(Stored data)
'''
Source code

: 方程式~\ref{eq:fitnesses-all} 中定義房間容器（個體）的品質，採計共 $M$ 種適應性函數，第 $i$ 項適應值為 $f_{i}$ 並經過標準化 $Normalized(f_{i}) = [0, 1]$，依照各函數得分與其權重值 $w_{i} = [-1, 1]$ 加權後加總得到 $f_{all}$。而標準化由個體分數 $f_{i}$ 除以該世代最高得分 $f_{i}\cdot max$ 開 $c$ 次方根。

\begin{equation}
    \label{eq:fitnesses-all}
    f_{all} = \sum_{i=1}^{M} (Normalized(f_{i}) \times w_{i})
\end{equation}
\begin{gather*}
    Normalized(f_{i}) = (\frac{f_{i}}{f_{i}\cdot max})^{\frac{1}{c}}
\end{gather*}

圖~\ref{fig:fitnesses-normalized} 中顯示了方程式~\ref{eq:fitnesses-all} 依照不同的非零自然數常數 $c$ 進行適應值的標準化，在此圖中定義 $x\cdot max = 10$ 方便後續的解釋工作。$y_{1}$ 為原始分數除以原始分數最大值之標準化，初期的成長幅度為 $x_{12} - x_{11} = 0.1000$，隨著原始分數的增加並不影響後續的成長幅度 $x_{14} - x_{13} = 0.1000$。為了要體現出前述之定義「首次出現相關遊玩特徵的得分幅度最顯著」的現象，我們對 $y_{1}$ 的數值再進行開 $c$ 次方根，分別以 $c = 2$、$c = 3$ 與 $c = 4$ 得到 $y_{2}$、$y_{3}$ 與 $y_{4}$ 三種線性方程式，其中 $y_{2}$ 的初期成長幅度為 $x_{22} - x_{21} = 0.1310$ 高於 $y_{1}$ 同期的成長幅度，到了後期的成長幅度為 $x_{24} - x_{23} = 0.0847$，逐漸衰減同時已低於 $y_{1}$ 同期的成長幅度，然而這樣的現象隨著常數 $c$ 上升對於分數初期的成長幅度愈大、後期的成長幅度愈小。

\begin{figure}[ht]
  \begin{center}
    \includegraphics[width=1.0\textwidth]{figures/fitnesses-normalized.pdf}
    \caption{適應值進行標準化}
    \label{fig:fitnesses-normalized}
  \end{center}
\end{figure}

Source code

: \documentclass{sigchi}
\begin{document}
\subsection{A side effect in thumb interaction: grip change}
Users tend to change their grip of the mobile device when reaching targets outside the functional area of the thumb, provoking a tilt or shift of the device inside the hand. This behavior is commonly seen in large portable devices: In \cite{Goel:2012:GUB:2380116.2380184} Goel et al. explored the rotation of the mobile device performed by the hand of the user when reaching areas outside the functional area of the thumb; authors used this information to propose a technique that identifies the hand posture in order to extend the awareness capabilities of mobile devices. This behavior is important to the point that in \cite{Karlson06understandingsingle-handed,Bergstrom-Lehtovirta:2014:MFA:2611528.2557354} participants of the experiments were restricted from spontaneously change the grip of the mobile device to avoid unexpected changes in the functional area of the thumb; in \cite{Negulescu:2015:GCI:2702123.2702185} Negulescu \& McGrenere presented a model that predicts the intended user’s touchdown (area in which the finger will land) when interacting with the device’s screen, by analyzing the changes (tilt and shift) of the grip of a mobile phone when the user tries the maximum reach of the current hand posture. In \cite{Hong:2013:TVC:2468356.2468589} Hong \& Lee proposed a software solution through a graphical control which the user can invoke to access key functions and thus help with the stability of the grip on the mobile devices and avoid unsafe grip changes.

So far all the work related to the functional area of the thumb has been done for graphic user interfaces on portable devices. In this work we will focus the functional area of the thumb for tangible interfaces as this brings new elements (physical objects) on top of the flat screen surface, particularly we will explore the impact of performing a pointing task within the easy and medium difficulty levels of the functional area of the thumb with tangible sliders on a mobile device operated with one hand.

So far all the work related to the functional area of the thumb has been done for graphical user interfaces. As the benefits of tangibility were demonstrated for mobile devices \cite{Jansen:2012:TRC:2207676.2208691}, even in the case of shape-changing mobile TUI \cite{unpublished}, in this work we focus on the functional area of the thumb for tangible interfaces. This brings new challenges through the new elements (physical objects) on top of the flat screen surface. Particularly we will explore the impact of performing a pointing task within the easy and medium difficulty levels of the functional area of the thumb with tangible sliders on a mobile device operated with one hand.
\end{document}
'''
Task description: Output the records above exactly, from their first line through the line that contains "side effect in", and add nothing.

Answer section:
Source code

: 方程式~\ref{eq:fitnesses-all} 中定義房間容器（個體）的品質，採計共 $M$ 種適應性函數，第 $i$ 項適應值為 $f_{i}$ 並經過標準化 $Normalized(f_{i}) = [0, 1]$，依照各函數得分與其權重值 $w_{i} = [-1, 1]$ 加權後加總得到 $f_{all}$。而標準化由個體分數 $f_{i}$ 除以該世代最高得分 $f_{i}\cdot max$ 開 $c$ 次方根。

\begin{equation}
    \label{eq:fitnesses-all}
    f_{all} = \sum_{i=1}^{M} (Normalized(f_{i}) \times w_{i})
\end{equation}
\begin{gather*}
    Normalized(f_{i}) = (\frac{f_{i}}{f_{i}\cdot max})^{\frac{1}{c}}
\end{gather*}

圖~\ref{fig:fitnesses-normalized} 中顯示了方程式~\ref{eq:fitnesses-all} 依照不同的非零自然數常數 $c$ 進行適應值的標準化，在此圖中定義 $x\cdot max = 10$ 方便後續的解釋工作。$y_{1}$ 為原始分數除以原始分數最大值之標準化，初期的成長幅度為 $x_{12} - x_{11} = 0.1000$，隨著原始分數的增加並不影響後續的成長幅度 $x_{14} - x_{13} = 0.1000$。為了要體現出前述之定義「首次出現相關遊玩特徵的得分幅度最顯著」的現象，我們對 $y_{1}$ 的數值再進行開 $c$ 次方根，分別以 $c = 2$、$c = 3$ 與 $c = 4$ 得到 $y_{2}$、$y_{3}$ 與 $y_{4}$ 三種線性方程式，其中 $y_{2}$ 的初期成長幅度為 $x_{22} - x_{21} = 0.1310$ 高於 $y_{1}$ 同期的成長幅度，到了後期的成長幅度為 $x_{24} - x_{23} = 0.0847$，逐漸衰減同時已低於 $y_{1}$ 同期的成長幅度，然而這樣的現象隨著常數 $c$ 上升對於分數初期的成長幅度愈大、後期的成長幅度愈小。

\begin{figure}[ht]
  \begin{center}
    \includegraphics[width=1.0\textwidth]{figures/fitnesses-normalized.pdf}
    \caption{適應值進行標準化}
    \label{fig:fitnesses-normalized}
  \end{center}
\end{figure}

Source code

: \documentclass{sigchi}
\begin{document}
\subsection{A side effect in thumb interaction: grip change}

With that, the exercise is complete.